Pictures paired with source code:
----------------------------------------

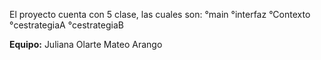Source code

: 

El proyecto cuenta con 5 clase, las cuales son:
°main
°interfaz
°Contexto
°cestrategiaA 
°cestrategiaB

**Equipo:** Juliana Olarte 
		    Mateo Arango 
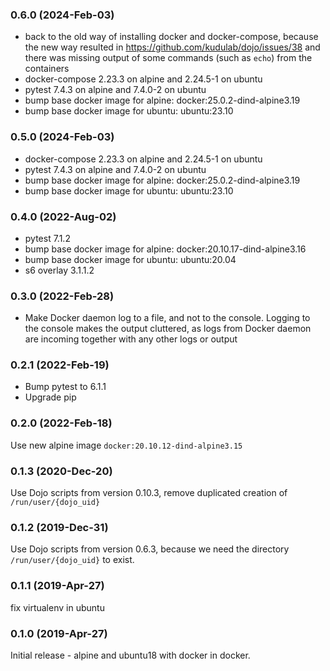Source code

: ### 0.6.0 (2024-Feb-03)

* back to the old way of installing docker and docker-compose,
because the new way resulted in https://github.com/kudulab/dojo/issues/38
and there was missing output of some commands (such as `echo`) from
 the containers
 * docker-compose 2.23.3 on alpine and 2.24.5-1 on ubuntu
 * pytest 7.4.3 on alpine and 7.4.0-2 on ubuntu
 * bump base docker image for alpine: docker:25.0.2-dind-alpine3.19
 * bump base docker image for ubuntu: ubuntu:23.10

### 0.5.0 (2024-Feb-03)

* docker-compose 2.23.3 on alpine and 2.24.5-1 on ubuntu
* pytest 7.4.3 on alpine and 7.4.0-2 on ubuntu
* bump base docker image for alpine: docker:25.0.2-dind-alpine3.19
* bump base docker image for ubuntu: ubuntu:23.10

### 0.4.0 (2022-Aug-02)

* pytest 7.1.2
* bump base docker image for alpine: docker:20.10.17-dind-alpine3.16
* bump base docker image for ubuntu: ubuntu:20.04
* s6 overlay 3.1.1.2

### 0.3.0 (2022-Feb-28)

* Make Docker daemon log to a file, and not to the console. Logging to the console makes the output cluttered, as logs from Docker daemon are incoming together with any other logs or output

### 0.2.1 (2022-Feb-19)

* Bump pytest to 6.1.1
* Upgrade pip

### 0.2.0 (2022-Feb-18)

Use new alpine image `docker:20.10.12-dind-alpine3.15`

### 0.1.3 (2020-Dec-20)

Use Dojo scripts from version 0.10.3, remove duplicated creation of `/run/user/{dojo_uid}`

### 0.1.2 (2019-Dec-31)

Use Dojo scripts from version 0.6.3, because we need the directory
 `/run/user/{dojo_uid}` to exist.

### 0.1.1 (2019-Apr-27)

fix virtualenv in ubuntu

### 0.1.0 (2019-Apr-27)

Initial release - alpine and ubuntu18 with docker in docker.
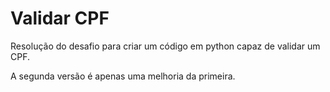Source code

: <h1>Validar CPF</h1>

<p>Resolução do desafio para criar um código em python capaz de validar um CPF.</p
<p>A segunda versão é apenas uma melhoria da primeira.</p
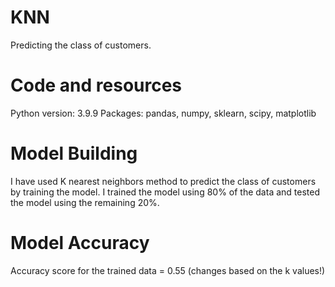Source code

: # KNN
Predicting the class of customers. 
# Code and resources
Python version: 3.9.9
Packages: pandas, numpy, sklearn, scipy, matplotlib
# Model Building
I have used K nearest neighbors method to predict the class of customers by training the model.
I trained the model using 80% of the data and tested the model using the remaining 20%.
# Model Accuracy
Accuracy score for the trained data = 0.55 (changes based on the k values!)

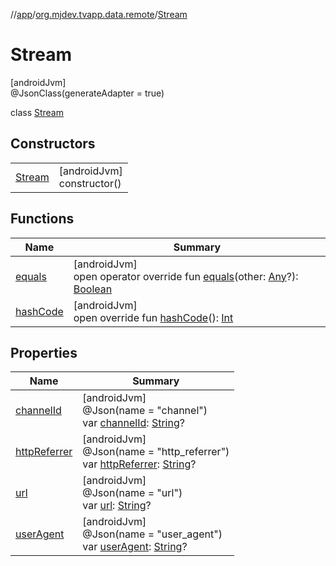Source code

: //[app](../../../index.md)/[org.mjdev.tvapp.data.remote](../index.md)/[Stream](index.md)

# Stream

[androidJvm]\
@JsonClass(generateAdapter = true)

class [Stream](index.md)

## Constructors

| | |
|---|---|
| [Stream](-stream.md) | [androidJvm]<br>constructor() |

## Functions

| Name | Summary |
|---|---|
| [equals](equals.md) | [androidJvm]<br>open operator override fun [equals](equals.md)(other: [Any](https://kotlinlang.org/api/latest/jvm/stdlib/kotlin/-any/index.html)?): [Boolean](https://kotlinlang.org/api/latest/jvm/stdlib/kotlin/-boolean/index.html) |
| [hashCode](hash-code.md) | [androidJvm]<br>open override fun [hashCode](hash-code.md)(): [Int](https://kotlinlang.org/api/latest/jvm/stdlib/kotlin/-int/index.html) |

## Properties

| Name | Summary |
|---|---|
| [channelId](channel-id.md) | [androidJvm]<br>@Json(name = &quot;channel&quot;)<br>var [channelId](channel-id.md): [String](https://kotlinlang.org/api/latest/jvm/stdlib/kotlin/-string/index.html)? |
| [httpReferrer](http-referrer.md) | [androidJvm]<br>@Json(name = &quot;http_referrer&quot;)<br>var [httpReferrer](http-referrer.md): [String](https://kotlinlang.org/api/latest/jvm/stdlib/kotlin/-string/index.html)? |
| [url](url.md) | [androidJvm]<br>@Json(name = &quot;url&quot;)<br>var [url](url.md): [String](https://kotlinlang.org/api/latest/jvm/stdlib/kotlin/-string/index.html)? |
| [userAgent](user-agent.md) | [androidJvm]<br>@Json(name = &quot;user_agent&quot;)<br>var [userAgent](user-agent.md): [String](https://kotlinlang.org/api/latest/jvm/stdlib/kotlin/-string/index.html)? |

----------------------------------------

- [PROBLEM]: What do the lines above say from the one containing "### 0.4.0 (2022-Aug-02)" down to the one containing "### 0.3.0 (2022-Feb-28)"? Return them exactly, both end lines included, and only them.

- [EXERCISE RESULT]:
### 0.4.0 (2022-Aug-02)

* pytest 7.1.2
* bump base docker image for alpine: docker:20.10.17-dind-alpine3.16
* bump base docker image for ubuntu: ubuntu:20.04
* s6 overlay 3.1.1.2

### 0.3.0 (2022-Feb-28)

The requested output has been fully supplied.